■ What the exercise asks:
If a line in the data holds "Firebase", copy that line out in full.

*** Data extracts ***

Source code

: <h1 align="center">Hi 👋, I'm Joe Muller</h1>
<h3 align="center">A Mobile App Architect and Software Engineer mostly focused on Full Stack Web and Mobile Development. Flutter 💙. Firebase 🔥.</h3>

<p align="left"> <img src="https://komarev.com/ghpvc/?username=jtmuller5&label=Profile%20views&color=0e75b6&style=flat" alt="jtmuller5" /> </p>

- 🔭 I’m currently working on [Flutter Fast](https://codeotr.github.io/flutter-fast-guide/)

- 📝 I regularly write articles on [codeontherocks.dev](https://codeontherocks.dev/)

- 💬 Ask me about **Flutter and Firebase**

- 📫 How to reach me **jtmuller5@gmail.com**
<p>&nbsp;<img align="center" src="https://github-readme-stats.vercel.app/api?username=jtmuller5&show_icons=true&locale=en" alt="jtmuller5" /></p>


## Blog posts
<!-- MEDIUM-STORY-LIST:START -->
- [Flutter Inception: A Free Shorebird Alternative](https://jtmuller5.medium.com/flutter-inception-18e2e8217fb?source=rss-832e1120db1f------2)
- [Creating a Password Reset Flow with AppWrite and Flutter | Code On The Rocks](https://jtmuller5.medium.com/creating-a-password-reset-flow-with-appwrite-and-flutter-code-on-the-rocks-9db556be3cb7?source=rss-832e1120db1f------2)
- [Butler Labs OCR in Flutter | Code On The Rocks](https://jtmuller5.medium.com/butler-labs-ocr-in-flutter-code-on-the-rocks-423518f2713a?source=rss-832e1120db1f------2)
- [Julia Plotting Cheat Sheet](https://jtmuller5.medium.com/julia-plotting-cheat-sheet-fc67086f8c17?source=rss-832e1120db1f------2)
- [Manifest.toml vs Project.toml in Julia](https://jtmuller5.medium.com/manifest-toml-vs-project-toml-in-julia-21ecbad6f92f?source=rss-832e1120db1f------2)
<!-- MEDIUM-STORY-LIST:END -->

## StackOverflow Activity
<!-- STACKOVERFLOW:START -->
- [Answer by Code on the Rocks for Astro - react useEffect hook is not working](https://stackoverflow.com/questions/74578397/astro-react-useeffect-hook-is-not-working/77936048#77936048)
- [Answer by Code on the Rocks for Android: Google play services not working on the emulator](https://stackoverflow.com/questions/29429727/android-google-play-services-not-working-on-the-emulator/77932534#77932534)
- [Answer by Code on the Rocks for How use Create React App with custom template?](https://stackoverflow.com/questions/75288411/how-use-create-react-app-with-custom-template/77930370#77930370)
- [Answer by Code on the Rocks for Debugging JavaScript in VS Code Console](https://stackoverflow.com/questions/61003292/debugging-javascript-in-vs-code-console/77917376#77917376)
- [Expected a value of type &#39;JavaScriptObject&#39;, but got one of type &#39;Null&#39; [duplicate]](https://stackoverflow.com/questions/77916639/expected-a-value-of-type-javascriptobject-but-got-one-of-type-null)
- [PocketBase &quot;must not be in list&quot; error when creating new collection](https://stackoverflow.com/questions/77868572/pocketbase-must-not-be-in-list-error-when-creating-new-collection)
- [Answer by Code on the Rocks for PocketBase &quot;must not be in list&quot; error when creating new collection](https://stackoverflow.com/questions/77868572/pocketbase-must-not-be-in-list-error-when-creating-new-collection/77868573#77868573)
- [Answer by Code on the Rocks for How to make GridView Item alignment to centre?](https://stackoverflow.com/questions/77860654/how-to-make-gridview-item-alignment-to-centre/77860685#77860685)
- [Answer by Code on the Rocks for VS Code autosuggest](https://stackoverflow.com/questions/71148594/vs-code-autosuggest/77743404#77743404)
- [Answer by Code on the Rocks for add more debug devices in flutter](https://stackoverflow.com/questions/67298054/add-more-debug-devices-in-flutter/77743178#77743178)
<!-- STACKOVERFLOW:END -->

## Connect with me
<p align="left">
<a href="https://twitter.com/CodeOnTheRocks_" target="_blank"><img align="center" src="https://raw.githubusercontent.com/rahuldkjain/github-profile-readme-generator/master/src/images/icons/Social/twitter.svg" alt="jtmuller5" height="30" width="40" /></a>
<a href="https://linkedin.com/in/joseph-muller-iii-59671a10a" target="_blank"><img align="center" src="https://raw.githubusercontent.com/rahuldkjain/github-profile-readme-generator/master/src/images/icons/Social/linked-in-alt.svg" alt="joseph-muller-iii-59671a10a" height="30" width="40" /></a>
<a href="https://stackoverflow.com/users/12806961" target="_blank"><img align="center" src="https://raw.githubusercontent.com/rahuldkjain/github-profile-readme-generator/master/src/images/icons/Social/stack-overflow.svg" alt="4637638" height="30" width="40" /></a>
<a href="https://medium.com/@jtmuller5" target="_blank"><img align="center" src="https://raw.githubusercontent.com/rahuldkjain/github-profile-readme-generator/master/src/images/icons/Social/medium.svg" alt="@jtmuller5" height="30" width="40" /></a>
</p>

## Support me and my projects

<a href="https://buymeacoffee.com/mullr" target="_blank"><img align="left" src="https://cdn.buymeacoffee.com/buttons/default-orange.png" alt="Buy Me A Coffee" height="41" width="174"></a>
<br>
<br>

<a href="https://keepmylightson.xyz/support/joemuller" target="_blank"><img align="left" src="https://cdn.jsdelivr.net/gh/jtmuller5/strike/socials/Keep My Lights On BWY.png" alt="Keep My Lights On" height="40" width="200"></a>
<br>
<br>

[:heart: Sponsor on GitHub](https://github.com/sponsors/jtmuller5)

*** End of Data extracts ***

■ Answer box:
<h3 align="center">A Mobile App Architect and Software Engineer mostly focused on Full Stack Web and Mobile Development. Flutter 💙. Firebase 🔥.</h3>
- 💬 Ask me about **Flutter and Firebase**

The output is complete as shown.